Task instructions: Report every line of the data where the string "necessary" appears.

····················

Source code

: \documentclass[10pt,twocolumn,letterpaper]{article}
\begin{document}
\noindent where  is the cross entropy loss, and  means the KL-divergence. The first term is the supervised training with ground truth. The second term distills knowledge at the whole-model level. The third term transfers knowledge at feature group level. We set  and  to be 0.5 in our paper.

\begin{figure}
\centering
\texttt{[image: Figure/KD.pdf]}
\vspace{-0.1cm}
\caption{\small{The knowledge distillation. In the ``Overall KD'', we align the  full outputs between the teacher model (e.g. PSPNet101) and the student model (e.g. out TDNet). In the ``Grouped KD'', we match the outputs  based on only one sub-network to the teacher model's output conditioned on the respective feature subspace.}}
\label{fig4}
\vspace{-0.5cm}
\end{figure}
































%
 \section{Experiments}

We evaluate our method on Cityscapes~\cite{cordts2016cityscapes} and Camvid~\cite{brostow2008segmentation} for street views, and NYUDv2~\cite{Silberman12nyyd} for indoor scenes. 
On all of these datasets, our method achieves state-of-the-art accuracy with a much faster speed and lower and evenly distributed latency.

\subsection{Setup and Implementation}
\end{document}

····················

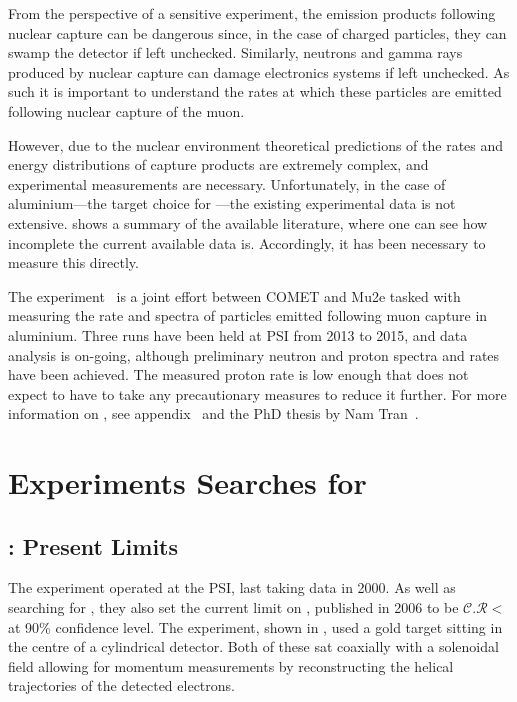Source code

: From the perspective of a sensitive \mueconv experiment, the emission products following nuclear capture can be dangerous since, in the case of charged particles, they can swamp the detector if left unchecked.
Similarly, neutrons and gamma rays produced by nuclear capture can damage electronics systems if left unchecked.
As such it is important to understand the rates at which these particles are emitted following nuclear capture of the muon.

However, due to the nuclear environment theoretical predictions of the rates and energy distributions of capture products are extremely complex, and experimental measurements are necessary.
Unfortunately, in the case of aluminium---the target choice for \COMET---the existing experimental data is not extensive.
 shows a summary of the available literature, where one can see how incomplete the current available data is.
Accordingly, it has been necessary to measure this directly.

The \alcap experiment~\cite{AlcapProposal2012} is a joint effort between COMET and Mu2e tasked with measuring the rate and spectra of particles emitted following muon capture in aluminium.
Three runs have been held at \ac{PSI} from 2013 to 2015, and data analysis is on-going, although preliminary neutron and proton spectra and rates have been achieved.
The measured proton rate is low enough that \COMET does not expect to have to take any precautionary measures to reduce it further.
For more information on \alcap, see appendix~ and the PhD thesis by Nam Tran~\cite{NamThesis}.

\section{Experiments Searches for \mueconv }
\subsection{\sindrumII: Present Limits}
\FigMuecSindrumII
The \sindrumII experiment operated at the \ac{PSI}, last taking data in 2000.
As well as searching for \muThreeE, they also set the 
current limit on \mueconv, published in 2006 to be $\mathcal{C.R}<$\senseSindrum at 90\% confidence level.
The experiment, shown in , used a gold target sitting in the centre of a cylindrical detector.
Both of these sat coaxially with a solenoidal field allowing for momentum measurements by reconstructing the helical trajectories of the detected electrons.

····················

Result below:
However, due to the nuclear environment theoretical predictions of the rates and energy distributions of capture products are extremely complex, and experimental measurements are necessary.
Accordingly, it has been necessary to measure this directly.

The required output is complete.